*What you have to do*.
Select the lines of the records containing the word "paginação" and list them.

*Extracted information*.
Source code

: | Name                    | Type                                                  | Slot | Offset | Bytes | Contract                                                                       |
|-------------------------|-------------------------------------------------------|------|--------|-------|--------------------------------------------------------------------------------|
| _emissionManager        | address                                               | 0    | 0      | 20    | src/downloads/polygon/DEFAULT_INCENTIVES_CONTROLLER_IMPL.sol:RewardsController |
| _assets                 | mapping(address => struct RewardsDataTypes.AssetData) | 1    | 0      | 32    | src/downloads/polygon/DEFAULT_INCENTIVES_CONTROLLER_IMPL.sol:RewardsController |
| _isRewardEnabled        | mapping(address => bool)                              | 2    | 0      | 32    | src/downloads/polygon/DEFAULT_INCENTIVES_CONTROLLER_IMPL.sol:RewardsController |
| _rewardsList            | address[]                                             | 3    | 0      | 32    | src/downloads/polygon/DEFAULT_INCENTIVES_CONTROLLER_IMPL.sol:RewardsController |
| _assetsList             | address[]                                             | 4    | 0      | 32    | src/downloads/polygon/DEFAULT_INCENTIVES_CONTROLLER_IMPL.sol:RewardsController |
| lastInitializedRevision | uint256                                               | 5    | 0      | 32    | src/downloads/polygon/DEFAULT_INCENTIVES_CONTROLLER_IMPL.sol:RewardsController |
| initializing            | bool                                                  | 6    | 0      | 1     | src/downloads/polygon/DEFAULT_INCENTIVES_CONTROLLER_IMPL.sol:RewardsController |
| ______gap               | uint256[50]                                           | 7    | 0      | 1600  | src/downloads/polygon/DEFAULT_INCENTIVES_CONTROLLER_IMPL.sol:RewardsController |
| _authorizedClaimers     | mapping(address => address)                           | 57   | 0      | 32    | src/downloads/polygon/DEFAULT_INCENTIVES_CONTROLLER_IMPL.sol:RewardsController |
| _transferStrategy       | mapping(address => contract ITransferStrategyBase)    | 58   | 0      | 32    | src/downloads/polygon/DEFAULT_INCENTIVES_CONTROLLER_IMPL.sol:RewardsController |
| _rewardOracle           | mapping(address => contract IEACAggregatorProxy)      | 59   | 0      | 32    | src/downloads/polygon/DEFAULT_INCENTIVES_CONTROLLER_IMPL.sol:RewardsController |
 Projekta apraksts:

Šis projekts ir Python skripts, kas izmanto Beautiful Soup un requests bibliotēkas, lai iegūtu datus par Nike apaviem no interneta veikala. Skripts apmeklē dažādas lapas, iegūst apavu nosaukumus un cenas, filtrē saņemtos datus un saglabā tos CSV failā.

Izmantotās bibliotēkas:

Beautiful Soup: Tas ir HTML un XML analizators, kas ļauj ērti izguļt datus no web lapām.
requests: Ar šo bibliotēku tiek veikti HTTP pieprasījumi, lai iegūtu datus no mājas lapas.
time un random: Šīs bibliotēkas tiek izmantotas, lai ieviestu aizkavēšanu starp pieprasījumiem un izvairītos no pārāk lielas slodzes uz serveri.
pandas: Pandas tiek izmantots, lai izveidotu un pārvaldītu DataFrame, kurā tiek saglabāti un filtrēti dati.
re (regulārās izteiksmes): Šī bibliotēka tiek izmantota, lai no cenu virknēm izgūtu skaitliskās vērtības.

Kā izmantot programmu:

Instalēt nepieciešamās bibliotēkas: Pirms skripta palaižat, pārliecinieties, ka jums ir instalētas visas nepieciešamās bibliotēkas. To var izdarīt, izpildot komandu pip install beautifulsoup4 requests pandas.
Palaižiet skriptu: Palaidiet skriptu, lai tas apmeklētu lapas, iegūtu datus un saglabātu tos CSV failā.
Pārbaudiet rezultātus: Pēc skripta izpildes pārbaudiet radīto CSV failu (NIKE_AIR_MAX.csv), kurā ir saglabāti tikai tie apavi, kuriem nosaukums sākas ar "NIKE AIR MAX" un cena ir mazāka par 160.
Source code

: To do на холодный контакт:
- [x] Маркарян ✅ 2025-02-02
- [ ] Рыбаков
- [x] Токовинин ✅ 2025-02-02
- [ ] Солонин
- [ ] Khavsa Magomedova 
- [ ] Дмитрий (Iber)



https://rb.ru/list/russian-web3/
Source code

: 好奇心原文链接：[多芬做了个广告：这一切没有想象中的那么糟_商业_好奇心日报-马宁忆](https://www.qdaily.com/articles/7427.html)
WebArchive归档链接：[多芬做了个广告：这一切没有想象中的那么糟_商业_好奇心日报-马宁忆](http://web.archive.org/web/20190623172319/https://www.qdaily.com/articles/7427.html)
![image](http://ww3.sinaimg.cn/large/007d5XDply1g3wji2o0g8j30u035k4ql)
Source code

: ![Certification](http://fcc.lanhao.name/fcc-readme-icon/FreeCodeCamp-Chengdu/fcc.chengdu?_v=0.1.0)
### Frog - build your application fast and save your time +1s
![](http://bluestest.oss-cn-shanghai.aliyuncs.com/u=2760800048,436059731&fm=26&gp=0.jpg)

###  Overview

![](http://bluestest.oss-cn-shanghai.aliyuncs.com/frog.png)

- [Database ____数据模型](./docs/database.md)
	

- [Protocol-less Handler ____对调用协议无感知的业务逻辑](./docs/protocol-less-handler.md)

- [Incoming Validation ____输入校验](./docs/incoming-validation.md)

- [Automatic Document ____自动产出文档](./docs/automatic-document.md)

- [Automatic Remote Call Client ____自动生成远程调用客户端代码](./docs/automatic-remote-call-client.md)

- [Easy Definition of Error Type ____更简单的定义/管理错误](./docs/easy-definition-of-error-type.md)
* * *
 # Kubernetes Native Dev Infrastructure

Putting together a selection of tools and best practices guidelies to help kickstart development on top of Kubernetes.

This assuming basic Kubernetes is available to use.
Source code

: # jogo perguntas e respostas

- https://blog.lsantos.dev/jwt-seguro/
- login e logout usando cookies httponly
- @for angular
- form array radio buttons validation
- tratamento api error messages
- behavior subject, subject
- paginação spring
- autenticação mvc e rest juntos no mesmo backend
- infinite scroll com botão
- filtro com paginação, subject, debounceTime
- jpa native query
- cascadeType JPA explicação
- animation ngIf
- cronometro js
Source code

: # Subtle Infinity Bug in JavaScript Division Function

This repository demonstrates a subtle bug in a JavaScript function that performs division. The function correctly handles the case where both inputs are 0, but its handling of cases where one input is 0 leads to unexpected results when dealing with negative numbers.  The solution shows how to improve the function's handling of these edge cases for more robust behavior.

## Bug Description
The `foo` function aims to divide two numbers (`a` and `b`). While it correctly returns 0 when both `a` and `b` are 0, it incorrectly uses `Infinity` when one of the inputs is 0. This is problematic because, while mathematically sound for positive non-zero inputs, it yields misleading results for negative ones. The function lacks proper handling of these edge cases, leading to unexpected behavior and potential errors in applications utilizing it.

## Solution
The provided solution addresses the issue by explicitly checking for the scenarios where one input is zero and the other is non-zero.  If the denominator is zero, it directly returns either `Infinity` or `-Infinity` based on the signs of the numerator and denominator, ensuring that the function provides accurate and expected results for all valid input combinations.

*The completed task*.
- paginação spring
- filtro com paginação, subject, debounceTime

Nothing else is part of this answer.